À ce moment-là, le cardinal avait déjà l'habitude de passer ses vacances d'été à Bressanone, donc je l'ai vu souvent. Quand il a eu son interview avec Messori, par exemple, il m'a demandé d'être présent. À ce stade, il n'était pas encore complètement sûr de son italien, mais il est évidemment extrêmement bon à présent. Quand il est venu de Munich, cependant, il avait quelques difficultés, même s'il a une grande capacité pour les langues.

Etes-vous resté en contact avec Ratzinger après avoir quitté la congrégation?

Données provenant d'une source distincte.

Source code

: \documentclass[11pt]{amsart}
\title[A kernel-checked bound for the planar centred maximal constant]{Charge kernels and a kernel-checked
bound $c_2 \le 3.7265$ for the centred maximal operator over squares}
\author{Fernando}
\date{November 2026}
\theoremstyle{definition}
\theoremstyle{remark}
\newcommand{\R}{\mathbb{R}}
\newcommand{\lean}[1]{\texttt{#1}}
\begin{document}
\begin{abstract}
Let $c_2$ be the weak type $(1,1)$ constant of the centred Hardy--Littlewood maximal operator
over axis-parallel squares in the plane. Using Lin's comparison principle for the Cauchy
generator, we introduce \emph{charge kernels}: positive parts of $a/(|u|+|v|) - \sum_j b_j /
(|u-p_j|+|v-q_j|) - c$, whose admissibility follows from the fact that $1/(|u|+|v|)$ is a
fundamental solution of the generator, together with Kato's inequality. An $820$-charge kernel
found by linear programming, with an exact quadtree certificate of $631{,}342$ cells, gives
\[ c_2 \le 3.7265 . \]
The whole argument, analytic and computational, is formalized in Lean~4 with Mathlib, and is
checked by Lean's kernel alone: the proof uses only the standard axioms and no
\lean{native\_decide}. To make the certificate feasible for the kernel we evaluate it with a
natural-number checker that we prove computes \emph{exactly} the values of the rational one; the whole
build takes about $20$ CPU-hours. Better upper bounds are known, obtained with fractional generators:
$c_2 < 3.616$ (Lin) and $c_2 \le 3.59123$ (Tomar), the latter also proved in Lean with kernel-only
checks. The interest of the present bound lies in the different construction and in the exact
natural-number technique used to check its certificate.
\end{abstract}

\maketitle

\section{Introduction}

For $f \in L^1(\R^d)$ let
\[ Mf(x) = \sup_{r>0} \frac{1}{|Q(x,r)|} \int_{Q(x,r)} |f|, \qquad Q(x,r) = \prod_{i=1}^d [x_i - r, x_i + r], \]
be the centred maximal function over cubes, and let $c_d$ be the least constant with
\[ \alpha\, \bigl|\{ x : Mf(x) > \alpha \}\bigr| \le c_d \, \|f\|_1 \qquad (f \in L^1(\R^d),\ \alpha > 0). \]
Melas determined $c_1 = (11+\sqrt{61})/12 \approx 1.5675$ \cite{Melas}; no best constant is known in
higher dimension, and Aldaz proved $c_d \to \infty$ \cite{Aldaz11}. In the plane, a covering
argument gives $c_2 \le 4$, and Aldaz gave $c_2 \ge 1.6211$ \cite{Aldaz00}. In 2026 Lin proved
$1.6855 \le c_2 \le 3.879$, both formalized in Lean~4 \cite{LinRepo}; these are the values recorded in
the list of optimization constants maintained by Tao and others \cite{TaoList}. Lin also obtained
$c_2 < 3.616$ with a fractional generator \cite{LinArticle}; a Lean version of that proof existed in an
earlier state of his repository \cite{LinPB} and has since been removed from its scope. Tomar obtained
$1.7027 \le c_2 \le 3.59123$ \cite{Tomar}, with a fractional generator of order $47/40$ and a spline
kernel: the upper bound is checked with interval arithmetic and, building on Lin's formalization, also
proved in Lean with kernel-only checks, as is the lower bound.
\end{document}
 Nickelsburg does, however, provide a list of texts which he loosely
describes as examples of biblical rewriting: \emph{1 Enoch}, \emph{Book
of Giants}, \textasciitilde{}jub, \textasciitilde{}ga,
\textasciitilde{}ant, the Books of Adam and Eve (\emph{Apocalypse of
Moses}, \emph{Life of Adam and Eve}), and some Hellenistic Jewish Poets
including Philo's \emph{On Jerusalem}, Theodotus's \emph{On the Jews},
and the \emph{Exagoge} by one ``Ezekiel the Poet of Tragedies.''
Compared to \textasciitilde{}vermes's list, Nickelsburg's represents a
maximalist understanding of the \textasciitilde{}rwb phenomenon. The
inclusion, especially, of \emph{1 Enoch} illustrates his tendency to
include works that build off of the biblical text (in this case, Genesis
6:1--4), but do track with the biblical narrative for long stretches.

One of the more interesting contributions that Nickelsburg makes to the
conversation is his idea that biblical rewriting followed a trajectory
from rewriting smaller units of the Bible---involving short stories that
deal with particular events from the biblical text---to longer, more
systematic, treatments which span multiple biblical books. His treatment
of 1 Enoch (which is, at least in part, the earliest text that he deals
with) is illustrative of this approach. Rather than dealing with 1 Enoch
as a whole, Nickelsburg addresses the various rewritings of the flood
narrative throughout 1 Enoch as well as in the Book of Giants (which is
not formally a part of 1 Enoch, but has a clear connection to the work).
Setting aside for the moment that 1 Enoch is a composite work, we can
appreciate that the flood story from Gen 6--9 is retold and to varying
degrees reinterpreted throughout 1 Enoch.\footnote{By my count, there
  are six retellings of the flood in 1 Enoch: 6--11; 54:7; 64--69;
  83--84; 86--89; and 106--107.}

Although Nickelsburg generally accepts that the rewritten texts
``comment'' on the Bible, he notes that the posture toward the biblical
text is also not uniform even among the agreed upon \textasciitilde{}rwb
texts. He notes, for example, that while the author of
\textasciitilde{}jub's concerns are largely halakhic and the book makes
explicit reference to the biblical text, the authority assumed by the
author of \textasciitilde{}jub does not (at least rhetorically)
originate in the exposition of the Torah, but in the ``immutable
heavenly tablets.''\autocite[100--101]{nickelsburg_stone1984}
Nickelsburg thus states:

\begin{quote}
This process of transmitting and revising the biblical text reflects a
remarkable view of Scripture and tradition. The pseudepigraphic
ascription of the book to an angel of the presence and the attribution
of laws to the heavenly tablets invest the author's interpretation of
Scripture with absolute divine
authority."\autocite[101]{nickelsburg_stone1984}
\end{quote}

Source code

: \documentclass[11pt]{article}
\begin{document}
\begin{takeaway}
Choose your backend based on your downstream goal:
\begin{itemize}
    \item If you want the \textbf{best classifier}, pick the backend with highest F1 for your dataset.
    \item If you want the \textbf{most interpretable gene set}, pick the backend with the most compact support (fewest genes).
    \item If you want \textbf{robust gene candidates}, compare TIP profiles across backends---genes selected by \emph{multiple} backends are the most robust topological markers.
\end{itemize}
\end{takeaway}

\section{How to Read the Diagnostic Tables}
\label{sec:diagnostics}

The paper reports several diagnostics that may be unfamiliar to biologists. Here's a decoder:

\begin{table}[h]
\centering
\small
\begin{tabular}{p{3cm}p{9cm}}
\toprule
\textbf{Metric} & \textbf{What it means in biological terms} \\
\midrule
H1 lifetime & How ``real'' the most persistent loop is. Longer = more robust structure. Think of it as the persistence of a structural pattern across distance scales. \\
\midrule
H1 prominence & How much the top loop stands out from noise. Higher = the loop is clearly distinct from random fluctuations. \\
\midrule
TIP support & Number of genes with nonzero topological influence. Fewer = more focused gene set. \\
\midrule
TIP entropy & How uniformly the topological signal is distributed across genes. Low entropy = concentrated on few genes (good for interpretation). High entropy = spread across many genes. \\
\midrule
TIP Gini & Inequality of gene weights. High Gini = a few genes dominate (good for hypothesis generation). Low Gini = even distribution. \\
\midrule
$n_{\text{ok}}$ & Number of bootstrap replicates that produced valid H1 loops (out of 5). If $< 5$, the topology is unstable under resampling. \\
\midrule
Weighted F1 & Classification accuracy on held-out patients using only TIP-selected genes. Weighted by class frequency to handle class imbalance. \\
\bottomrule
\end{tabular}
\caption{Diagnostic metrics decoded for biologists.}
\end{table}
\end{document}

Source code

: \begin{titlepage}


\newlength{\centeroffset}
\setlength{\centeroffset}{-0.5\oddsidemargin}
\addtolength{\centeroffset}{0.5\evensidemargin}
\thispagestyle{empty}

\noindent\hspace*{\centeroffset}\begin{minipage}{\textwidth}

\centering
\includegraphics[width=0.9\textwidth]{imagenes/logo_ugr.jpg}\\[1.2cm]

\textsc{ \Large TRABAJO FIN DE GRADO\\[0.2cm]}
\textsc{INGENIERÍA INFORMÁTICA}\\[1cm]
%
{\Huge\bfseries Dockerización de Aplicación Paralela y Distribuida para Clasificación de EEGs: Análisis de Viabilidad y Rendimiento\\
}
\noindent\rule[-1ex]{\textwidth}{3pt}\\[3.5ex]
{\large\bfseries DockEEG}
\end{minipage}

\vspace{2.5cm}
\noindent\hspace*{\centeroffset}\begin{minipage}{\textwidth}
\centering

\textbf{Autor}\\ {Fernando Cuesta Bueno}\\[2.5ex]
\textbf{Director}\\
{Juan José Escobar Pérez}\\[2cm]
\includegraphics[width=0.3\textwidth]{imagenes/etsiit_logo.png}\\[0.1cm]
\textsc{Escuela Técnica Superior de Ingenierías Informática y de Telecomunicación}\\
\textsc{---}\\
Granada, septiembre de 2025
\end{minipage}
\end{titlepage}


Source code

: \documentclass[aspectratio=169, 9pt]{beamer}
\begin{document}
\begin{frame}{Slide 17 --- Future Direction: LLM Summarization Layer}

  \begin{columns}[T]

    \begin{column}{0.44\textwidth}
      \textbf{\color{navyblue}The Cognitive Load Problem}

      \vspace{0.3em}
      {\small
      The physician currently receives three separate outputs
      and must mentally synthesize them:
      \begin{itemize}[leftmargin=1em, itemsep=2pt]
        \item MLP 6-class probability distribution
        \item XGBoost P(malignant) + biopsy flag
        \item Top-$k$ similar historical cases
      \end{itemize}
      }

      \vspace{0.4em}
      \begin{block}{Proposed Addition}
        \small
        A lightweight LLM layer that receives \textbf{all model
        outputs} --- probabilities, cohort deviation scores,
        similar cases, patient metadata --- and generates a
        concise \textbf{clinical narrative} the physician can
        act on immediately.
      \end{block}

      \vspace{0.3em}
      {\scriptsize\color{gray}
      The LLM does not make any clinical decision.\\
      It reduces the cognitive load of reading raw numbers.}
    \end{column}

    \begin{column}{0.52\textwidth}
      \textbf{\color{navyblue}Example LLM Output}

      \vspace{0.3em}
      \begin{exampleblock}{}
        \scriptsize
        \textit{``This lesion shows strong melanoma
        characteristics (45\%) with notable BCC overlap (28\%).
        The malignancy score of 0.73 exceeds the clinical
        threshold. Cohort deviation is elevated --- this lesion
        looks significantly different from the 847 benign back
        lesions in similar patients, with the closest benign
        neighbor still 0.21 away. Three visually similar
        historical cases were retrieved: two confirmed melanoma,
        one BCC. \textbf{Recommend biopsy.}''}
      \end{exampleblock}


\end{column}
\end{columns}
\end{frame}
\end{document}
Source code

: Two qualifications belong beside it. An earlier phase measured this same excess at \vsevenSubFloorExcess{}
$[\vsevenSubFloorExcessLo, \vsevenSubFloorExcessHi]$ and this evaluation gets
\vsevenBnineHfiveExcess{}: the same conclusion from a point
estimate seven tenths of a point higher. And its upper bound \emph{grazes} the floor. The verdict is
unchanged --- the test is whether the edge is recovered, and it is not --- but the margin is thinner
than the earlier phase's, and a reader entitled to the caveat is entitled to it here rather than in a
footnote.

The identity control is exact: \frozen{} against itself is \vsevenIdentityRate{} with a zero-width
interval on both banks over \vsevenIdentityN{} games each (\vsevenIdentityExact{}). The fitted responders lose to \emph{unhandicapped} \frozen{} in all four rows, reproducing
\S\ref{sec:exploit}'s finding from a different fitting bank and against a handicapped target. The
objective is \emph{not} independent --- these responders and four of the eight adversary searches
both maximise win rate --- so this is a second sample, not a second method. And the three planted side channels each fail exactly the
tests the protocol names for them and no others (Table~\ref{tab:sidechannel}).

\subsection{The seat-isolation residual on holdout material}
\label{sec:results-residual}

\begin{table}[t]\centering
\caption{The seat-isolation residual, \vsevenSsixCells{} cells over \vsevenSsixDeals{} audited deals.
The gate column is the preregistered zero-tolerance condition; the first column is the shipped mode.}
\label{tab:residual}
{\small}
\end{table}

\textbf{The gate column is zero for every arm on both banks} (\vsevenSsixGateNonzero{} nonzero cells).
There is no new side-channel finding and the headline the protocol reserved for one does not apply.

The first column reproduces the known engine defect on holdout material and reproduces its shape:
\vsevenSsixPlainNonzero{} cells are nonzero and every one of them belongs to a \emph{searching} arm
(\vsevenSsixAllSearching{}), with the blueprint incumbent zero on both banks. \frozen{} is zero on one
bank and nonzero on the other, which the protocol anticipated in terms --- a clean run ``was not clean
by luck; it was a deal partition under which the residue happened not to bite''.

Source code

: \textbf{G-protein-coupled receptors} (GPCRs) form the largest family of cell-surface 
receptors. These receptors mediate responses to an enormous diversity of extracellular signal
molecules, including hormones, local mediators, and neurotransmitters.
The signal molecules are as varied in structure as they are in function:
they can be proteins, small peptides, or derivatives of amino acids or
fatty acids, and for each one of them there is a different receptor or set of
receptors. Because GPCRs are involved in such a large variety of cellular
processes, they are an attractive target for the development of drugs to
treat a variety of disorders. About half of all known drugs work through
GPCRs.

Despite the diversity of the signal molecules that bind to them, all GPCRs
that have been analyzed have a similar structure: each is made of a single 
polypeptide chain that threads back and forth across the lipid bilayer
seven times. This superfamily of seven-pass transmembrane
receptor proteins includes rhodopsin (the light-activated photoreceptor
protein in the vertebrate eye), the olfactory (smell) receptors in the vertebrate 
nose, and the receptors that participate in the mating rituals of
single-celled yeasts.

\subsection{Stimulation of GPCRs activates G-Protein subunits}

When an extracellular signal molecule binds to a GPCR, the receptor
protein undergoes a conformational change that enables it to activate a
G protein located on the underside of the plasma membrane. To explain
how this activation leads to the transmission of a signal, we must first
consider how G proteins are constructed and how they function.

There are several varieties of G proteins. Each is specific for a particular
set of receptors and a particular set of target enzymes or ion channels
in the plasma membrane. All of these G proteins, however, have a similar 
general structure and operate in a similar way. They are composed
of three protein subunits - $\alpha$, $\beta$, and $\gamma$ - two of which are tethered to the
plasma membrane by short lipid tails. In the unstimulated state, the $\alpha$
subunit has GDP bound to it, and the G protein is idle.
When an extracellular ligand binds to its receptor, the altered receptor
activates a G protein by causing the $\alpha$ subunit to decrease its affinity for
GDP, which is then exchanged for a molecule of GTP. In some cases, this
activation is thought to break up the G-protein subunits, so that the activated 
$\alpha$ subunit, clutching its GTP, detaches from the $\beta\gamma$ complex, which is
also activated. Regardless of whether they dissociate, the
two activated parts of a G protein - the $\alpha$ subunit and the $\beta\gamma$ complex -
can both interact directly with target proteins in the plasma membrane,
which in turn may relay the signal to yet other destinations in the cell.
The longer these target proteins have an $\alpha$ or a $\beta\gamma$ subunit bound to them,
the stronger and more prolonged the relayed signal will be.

- Je l'ai surtout vu au cours de ses vacances. De temps en temps, j'avais quelques contacts avec la congrégation - par exemple, si je devais établir un nihil obstat sur quelque chose. A part cela,, je n'ai pas eu beaucoup de temps pour collaborer, parce que j'étais très occupé ici. J'ai travaillé pour la CEI [la conférence épiscopale italienne], et avec d'autres conférences européennes. En 1994, je suis devenu le directeur de notre Institut pour la justice, la paix et la préservation de la Création, et j'ai également pris part à un certain nombre de groupes de travail, y compris des projets oecuméniques, au niveau européen.

Cela a dû être toute une expérience, de voir votre ancien patron élu pape.

Bien sûr, ce fut une grande joie. Par ailleurs, je suis souvenu d’une conversation que nous avions eue au cours de l'été 2004, lorsque Joseph Ratzinger se préparait à quitter Bressanone. Il m'a dit que tout ce qu'il voulait, c'était de prendre sa retraite, pour être libre de passer plus de temps avec son frère et de travailler à ses propres écrits. Il a également dit qu'il était heureux de n’avoir plus à faire de voyages trans-atlantiques après 2004! De toute évidence, les choses ne fonctionnent pas de cette façon. Au début, j'étais un peu triste, en sachant ce qu'il avait espéré, mais je suis également très heureux de voir comment il est entré dans ce nouveau ministère.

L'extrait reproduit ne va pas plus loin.